Longerich was director of the Research Centre for the Holocaust and Twentieth-Century History at Royal Holloway, University of London (RHUL), where he worked alongside the late David Cesarani. In 2015, he left his position at Royal Holloway and returned to Germany. His major research interests include the history of the Weimar Republic, the Third Reich, the Second World War, the Holocaust, Heinrich Himmler, and Joseph Goebbels.

He has appeared in the media to comment upon the links between Adolf Hitler and the Holocaust, as well as on related topics, and has published, in 2001, a book documenting Hitler's pivotal role in the Holocaust entitled The Unwritten Order. The book arose from his expert testimony at the David Irving trial. Reviewing Longerich's work, Timothy Snyder declared Holocaust "profound" and Heinrich Himmler: A Life "magnificent".

==Published works==
English
- "The Unwritten Order: Hitler's Role in the Final Solution" (2003)
- "Holocaust: The Nazi Persecution and Murder of the Jews" (2010)
- "Heinrich Himmler: A Life" (2011)
- "Goebbels: A Biography" (2015)
- "Hitler: A Life" (2019)
- "Wannsee, The Road to the Final Solution" (2021)
German
- (1989). Die braunen Bataillone. Geschichte der SA. Beck, Munich. ISBN 3-406-33624-8.
- (1992). Hitlers Stellvertreter. Führung der NSDAP und Kontrolle des Staatsapparates durch den Stab Heß und Bormanns Partei-Kanzlei. K.G. Saur. ISBN 3-598-11081-2.
- (1998). Politik der Vernichtung. Eine Gesamtdarstellung der nationalsozialistischen Judenverfolgung. Piper: Munich. ISBN 3-492-03755-0.
- (1998). Die Wannsee-Konferenz vom 20. Januar 1942. Planung und Beginn des Genozid an den Europäischen Juden. Hentrich: Berlín. ISBN 3-89468-250-7.
- (2001). Der ungeschriebene Befehl. Hitler und der Weg zur „Endlösung“. Piper: Munich. ISBN 3-492-04295-3.

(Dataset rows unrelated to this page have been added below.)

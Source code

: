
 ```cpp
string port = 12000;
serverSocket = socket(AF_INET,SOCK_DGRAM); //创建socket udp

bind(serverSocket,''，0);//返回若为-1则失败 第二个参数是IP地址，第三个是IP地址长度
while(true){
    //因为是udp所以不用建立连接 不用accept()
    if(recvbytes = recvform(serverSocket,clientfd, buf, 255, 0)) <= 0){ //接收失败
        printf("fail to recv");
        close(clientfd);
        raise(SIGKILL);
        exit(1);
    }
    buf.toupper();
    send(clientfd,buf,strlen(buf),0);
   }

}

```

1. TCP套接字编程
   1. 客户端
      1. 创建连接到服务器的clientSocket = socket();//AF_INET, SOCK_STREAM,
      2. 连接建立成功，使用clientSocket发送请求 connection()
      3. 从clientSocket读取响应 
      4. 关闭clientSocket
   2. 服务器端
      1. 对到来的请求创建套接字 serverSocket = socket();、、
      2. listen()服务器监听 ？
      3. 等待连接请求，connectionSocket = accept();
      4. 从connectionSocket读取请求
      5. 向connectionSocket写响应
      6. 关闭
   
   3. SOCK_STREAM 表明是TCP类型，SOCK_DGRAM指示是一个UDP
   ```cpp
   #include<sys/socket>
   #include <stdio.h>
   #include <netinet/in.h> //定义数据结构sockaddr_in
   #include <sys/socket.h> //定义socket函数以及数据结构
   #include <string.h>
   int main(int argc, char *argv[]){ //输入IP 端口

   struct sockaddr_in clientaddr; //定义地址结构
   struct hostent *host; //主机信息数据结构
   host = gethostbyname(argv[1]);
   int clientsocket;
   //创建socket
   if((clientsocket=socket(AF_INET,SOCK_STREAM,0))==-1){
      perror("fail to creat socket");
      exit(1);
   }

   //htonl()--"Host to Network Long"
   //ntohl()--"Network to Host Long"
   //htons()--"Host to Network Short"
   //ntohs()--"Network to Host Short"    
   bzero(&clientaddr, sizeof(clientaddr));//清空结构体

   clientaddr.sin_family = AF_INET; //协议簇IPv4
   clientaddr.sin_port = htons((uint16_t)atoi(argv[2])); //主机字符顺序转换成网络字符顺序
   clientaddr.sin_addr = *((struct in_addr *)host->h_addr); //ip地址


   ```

- (2006). „Davon haben wir nichts gewusst!“ Die Deutschen und die Judenverfolgung 1933–1945. Siedler: Munich. ISBN 3-88680-843-2.
- (2008). Heinrich Himmler: Eine Biographie. Siedler: Munich. ISBN 978-3-88680-859-5.
- (2010). Goebbels. Biographie. Siedler: Munich. ISBN 978-3-88680-887-8.
- (2015). Hitler. Biographie. Siedler: Munich. ISBN 978-3-8275-0060-1.
- (2016). Wannseekonferenz. Der Weg zur „Endlösung“. Pantheon: Munich. ISBN 3570553442.
- (2021). Antisemitismus: Eine deutsche Geschichte. Von der Aufklärung bis heute. Siedler: Munich. ISBN 978-3-8275-0067-0.
- (2022). Außer Kontrolle. Deutschland 1923. Molden, Vienna 2022, ISBN 978-3-222-15102-6.